I was also bothered by the use of technology in the story. Because this is steampunk, I can pretty much accept that science equals magic in this world - which is great, it's that fun fantasy element that has turned steampunk into the most delightful of genres. But to my mind Rosen hasn't grounded his magic-science, he doesn't build it up or make it special. Everyone in the bloody school of Illyria is a genius from day one. They're all making near-impossible gadgets or creature-hybrids immediately. Some early scenes are in the class-rooms, but I don't get the sense that anyone really learned anything at the school or that any of these fabulous inventions presented anything but the most rudimentary of struggles. A lot of these gadgets should have taken decades, with teams of engineers and scientists working on them. Instead, organ transplantation is accomplished after a couple of tries. A mech-warrior suit with a hyper efficient winding motor that defies, or at least severely tests, the laws of conservation is something first year student Violet whips up for her year end presentation. The title has 'genius' in it but the book makes the creative struggle seem too easy.

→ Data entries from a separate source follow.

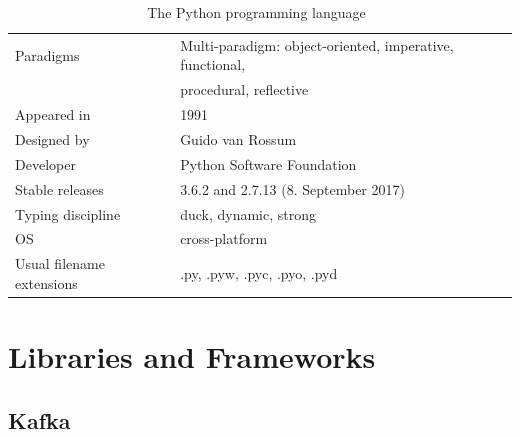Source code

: \begin{table}
    \caption{The Python programming language~\cite{van2007python}}
    \label{table:python}
    \vspace{0.2cm}
    \begin{tabular}{l | l} %
        Paradigms
        & Multi-paradigm: object-oriented, imperative, functional,
        \\ & procedural, reflective
        \\ \midrule
        Appeared in
        & 1991
        \\ \midrule
        Designed by
        & Guido van Rossum
        \\ \midrule
        Developer
        & Python Software Foundation
        \\ \midrule
        Stable releases
        & 3.6.2 and 2.7.13 (8. September 2017)
        \\ \midrule
        Typing discipline
        & duck, dynamic, strong
        \\ \midrule
        OS
        & cross-platform
        \\ \midrule
        Usual filename extensions
        & .py, .pyw, .pyc, .pyo, .pyd
    \end{tabular}
\end{table}

\section{Libraries and Frameworks}
\label{sec:libraries}

\subsection{Kafka}
\label{subsec:kafka}

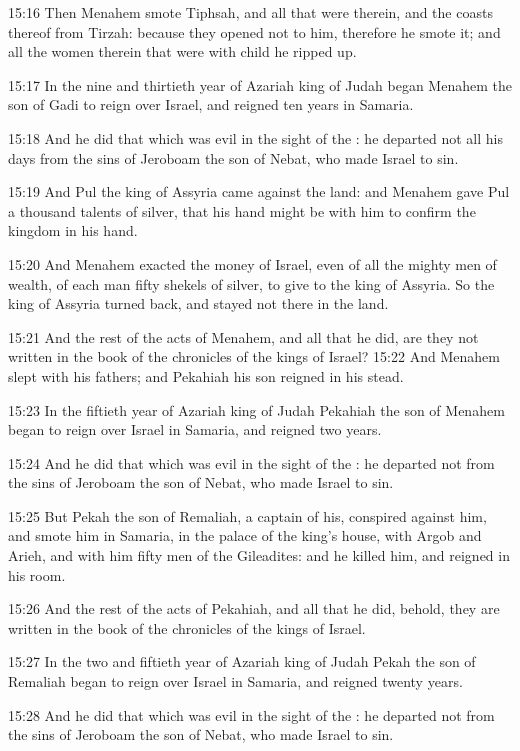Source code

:15:16 Then Menahem smote Tiphsah, and all that were therein, and the
coasts thereof from Tirzah: because they opened not to him, therefore
he smote it; and all the women therein that were with child he ripped
up.

15:17 In the nine and thirtieth year of Azariah king of Judah began
Menahem the son of Gadi to reign over Israel, and reigned ten years in
Samaria.

15:18 And he did that which was evil in the sight of the \LORD: he
departed not all his days from the sins of Jeroboam the son of Nebat,
who made Israel to sin.

15:19 And Pul the king of Assyria came against the land: and Menahem
gave Pul a thousand talents of silver, that his hand might be with him
to confirm the kingdom in his hand.

15:20 And Menahem exacted the money of Israel, even of all the mighty
men of wealth, of each man fifty shekels of silver, to give to the
king of Assyria. So the king of Assyria turned back, and stayed not
there in the land.

15:21 And the rest of the acts of Menahem, and all that he did, are
they not written in the book of the chronicles of the kings of Israel?
15:22 And Menahem slept with his fathers; and Pekahiah his son reigned
in his stead.

15:23 In the fiftieth year of Azariah king of Judah Pekahiah the son
of Menahem began to reign over Israel in Samaria, and reigned two
years.

15:24 And he did that which was evil in the sight of the \LORD: he
departed not from the sins of Jeroboam the son of Nebat, who made
Israel to sin.

15:25 But Pekah the son of Remaliah, a captain of his, conspired
against him, and smote him in Samaria, in the palace of the king's
house, with Argob and Arieh, and with him fifty men of the Gileadites:
and he killed him, and reigned in his room.

15:26 And the rest of the acts of Pekahiah, and all that he did,
behold, they are written in the book of the chronicles of the kings of
Israel.

15:27 In the two and fiftieth year of Azariah king of Judah Pekah the
son of Remaliah began to reign over Israel in Samaria, and reigned
twenty years.

15:28 And he did that which was evil in the sight of the \LORD: he
departed not from the sins of Jeroboam the son of Nebat, who made
Israel to sin.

I was NOT looking for realism going into this book. I have what could only be described as the shakiest grasp of science. I'm frustrated when wizard dudes go 'ALACZAM!' and vaporize an entire orc hordes, and I'm equally frustrated by magic-science from a first year student that changes the laws of nature. I slowly lost interested in the science because it felt like Rosen was playing tennis without a net, boring.

Okay one final bitch then I'll start back-tracking.

I was really happy with the gay sex in here. In fact I wish there had been more of Ashton and his wild ways - or perhaps that he got his own book. (See my complaint about the fractured nature of the narrative voice above.) But did anyone else notice all the power imbalances in this book? Ashton fucks his serving boy. Edward has a maid to fuck. Violet falls in love with Edward, her schoolmaster. Edward kisses Violet (disguised as a male student). It is not that there wasn't as lot of master-servant, student-teacher loving going on in the past, but I do have a problem that it is presented as being so bright and happy and not problematic at all. What if you are a servant who doesn't want to put out for your master who holds your fate in his hands? Isn't it just slightly, slightly, slightly wrong that the happy ending of this book is that the headmaster marries his student? Rosen doesn't seem, to me, to worry about any of this. The light tone of the book makes the sexual politics that much more creepy.

I am not claiming purity on this. Great sexually fantasy are built on power-imbalances - consentual fantasies. But when you have a non-porn narrative and none of the more troubling sides are raised it bothers me.

So yes, the plot is derailed by the marriage ending, the narrative is fragmented over too many characters, the magic-technology didn't convince, and the sexual politics seemed suspect - why exactly am I having trouble giving this book two stars? (Have to say it seems a lot clearer at this point.) Probably because Rosen does have a light tone and characters who are winning. I even like Edward in his mopey way. I would have like the book more it it had stream lined itself, sticking to Violet's point of view, and if it had not lost its nerve and shied away from letting its heroine smash some conventions - rather than get married at the end.

I don't think I'm committing the sin of trying to re-write the novel. I do believe that the start of the book promises that Violet is going to bring change to this world - that that is why she is the hero of the book. By marrying her off and allowing Edward to open Illyria to women I feel that Rosen subverted his own novel - into a rather traditional and pointless book.